Data provided:
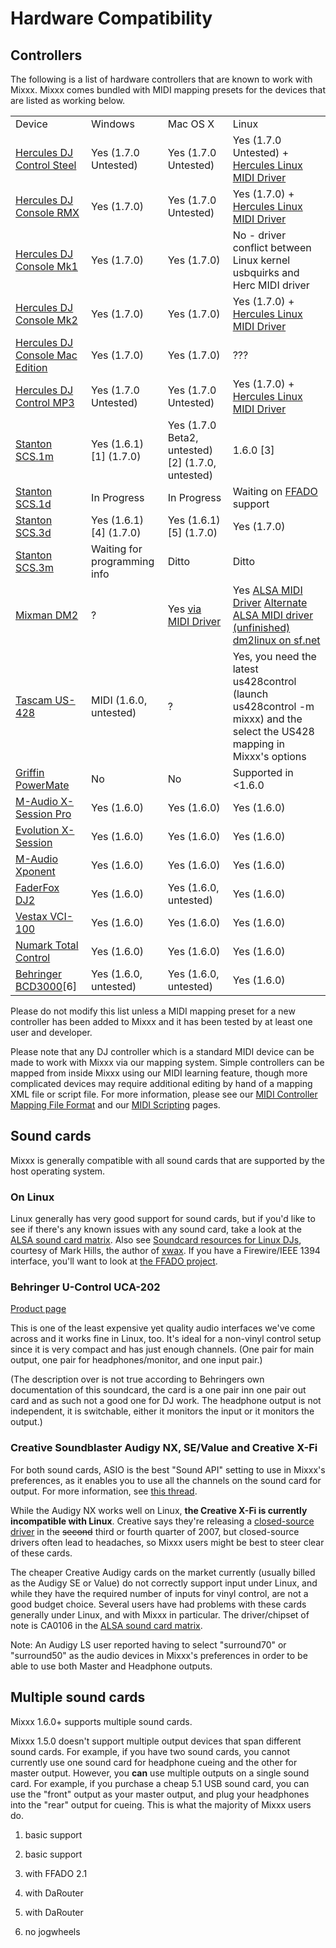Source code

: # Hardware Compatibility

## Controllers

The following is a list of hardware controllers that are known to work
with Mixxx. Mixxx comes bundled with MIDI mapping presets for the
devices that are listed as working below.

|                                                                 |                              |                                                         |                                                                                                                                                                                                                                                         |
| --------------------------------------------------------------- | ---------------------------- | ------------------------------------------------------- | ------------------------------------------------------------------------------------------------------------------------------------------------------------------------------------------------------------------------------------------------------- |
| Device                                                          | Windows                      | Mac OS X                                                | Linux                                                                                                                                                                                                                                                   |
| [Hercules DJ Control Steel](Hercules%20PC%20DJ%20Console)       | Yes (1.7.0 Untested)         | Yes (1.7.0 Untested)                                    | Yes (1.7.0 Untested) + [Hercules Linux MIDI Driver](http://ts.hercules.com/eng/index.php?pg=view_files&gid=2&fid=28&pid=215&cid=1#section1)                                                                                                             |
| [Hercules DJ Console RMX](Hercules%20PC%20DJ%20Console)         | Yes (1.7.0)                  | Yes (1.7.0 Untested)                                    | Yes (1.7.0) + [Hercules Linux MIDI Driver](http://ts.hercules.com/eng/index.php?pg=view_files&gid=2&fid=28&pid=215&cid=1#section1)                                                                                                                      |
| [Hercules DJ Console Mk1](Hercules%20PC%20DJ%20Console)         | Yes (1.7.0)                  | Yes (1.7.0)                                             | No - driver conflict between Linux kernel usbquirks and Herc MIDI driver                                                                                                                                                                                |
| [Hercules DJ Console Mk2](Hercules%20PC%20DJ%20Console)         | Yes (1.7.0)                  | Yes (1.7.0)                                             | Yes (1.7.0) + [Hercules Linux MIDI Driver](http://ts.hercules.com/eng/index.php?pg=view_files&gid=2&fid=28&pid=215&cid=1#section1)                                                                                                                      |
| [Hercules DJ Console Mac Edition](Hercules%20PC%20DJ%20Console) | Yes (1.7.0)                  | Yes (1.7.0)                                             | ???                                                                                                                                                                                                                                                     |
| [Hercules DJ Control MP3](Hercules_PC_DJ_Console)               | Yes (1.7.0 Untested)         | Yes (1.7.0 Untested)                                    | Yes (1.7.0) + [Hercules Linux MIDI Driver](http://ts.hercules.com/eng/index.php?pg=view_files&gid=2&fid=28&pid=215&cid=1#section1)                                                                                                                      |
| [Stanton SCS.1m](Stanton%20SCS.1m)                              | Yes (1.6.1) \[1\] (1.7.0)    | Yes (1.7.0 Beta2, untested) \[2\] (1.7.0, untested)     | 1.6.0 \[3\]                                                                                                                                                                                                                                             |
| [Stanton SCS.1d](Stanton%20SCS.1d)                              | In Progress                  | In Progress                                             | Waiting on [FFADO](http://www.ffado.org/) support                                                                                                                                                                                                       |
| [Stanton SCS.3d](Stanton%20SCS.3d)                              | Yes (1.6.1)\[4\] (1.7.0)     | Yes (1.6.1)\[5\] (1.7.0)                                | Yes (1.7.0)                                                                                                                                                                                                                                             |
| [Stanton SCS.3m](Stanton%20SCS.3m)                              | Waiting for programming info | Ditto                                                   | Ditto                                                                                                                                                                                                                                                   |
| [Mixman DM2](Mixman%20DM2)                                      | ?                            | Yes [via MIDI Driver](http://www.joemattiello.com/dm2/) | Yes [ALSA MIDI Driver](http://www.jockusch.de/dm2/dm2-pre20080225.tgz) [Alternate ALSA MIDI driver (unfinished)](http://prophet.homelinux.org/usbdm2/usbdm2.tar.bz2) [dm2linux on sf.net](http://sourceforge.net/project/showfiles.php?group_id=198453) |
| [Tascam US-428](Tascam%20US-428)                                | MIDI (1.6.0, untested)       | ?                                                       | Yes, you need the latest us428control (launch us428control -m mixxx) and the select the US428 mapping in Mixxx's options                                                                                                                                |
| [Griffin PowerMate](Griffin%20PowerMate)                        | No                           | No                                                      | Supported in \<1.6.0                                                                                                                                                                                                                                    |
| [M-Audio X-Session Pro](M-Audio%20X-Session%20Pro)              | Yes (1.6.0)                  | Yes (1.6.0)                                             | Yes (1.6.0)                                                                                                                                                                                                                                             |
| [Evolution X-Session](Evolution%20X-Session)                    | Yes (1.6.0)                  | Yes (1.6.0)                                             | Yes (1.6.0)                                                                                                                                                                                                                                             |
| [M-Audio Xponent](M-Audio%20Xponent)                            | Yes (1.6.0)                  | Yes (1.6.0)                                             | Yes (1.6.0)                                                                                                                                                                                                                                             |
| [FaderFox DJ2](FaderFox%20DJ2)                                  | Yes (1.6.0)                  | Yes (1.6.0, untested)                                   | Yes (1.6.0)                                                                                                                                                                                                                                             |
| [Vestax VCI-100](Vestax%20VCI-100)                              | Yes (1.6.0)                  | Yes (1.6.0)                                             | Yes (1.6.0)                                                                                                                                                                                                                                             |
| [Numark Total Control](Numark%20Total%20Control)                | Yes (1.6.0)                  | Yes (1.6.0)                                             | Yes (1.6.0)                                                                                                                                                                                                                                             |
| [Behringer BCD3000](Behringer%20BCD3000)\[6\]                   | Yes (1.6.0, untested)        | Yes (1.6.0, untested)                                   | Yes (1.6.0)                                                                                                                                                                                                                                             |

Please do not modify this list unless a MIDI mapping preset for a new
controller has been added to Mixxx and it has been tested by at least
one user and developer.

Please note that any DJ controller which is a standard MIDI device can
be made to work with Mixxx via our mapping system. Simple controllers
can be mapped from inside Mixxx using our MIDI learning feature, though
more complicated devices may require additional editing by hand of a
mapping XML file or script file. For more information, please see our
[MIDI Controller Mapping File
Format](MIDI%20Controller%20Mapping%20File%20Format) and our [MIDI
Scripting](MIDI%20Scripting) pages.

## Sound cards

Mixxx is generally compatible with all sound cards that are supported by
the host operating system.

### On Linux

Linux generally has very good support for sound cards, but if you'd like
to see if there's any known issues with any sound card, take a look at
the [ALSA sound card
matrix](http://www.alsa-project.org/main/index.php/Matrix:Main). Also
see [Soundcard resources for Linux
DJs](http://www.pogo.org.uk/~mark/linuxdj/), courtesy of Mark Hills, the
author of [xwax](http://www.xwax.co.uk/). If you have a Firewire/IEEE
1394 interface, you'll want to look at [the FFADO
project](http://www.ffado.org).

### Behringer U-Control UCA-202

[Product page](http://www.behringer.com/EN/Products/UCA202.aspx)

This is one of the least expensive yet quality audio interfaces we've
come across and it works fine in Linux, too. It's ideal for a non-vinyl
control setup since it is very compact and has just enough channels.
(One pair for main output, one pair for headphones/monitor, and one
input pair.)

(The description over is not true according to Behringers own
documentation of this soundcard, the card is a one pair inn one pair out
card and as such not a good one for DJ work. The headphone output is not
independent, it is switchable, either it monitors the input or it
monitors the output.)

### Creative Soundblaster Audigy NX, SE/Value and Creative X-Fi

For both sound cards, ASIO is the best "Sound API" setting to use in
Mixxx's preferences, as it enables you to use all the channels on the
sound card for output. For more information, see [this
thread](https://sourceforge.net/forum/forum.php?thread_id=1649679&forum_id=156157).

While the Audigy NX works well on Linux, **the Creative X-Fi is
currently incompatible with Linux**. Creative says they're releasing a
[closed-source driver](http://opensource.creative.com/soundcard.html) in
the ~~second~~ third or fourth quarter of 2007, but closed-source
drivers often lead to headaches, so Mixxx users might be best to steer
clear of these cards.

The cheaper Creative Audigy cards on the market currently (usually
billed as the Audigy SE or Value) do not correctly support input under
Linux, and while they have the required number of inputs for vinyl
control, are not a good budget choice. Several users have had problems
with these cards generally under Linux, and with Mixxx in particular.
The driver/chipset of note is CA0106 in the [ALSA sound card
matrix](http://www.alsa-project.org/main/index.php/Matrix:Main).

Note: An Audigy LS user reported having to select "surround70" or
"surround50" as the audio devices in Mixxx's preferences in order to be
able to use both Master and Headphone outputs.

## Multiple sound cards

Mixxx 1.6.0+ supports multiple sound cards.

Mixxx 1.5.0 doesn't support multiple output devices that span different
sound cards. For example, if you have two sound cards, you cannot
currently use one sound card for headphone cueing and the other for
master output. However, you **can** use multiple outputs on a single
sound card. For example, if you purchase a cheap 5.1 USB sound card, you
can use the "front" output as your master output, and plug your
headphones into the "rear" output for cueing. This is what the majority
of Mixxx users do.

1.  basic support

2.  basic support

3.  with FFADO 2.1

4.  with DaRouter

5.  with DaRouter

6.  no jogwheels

* * *

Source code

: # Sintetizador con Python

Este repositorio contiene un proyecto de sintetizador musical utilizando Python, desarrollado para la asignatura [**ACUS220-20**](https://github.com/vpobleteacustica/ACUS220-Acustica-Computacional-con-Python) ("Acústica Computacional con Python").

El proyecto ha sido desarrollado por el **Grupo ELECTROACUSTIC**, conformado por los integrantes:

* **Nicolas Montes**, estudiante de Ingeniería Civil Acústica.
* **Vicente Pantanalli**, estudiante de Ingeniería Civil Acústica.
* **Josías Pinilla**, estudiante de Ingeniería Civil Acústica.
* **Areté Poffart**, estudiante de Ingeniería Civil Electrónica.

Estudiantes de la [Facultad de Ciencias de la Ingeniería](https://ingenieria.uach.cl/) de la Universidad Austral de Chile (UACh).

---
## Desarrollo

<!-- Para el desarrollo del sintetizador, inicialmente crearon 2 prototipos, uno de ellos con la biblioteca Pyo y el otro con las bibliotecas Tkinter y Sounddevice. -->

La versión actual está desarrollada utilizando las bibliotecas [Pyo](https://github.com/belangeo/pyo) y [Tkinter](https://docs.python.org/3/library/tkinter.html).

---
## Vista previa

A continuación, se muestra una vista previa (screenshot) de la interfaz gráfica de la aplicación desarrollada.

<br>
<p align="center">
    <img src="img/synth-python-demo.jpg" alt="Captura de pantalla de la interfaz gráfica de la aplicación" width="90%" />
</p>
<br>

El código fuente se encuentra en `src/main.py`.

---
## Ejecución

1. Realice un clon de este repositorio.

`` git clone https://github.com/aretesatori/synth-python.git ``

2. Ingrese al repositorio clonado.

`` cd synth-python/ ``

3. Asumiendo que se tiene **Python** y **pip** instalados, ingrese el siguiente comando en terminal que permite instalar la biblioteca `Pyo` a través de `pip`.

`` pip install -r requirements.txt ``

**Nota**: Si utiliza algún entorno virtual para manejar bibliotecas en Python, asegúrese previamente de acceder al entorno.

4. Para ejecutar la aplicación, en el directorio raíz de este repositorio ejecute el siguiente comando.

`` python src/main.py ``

What to do: Begin at the line that has "input pair.)" in the entries above; stop after the line that has "While the Audigy". Transcribe exactly those lines and no others.

Answer box:
input pair.)

(The description over is not true according to Behringers own
documentation of this soundcard, the card is a one pair inn one pair out
card and as such not a good one for DJ work. The headphone output is not
independent, it is switchable, either it monitors the input or it
monitors the output.)

### Creative Soundblaster Audigy NX, SE/Value and Creative X-Fi

For both sound cards, ASIO is the best "Sound API" setting to use in
Mixxx's preferences, as it enables you to use all the channels on the
sound card for output. For more information, see [this
thread](https://sourceforge.net/forum/forum.php?thread_id=1649679&forum_id=156157).

While the Audigy NX works well on Linux, **the Creative X-Fi is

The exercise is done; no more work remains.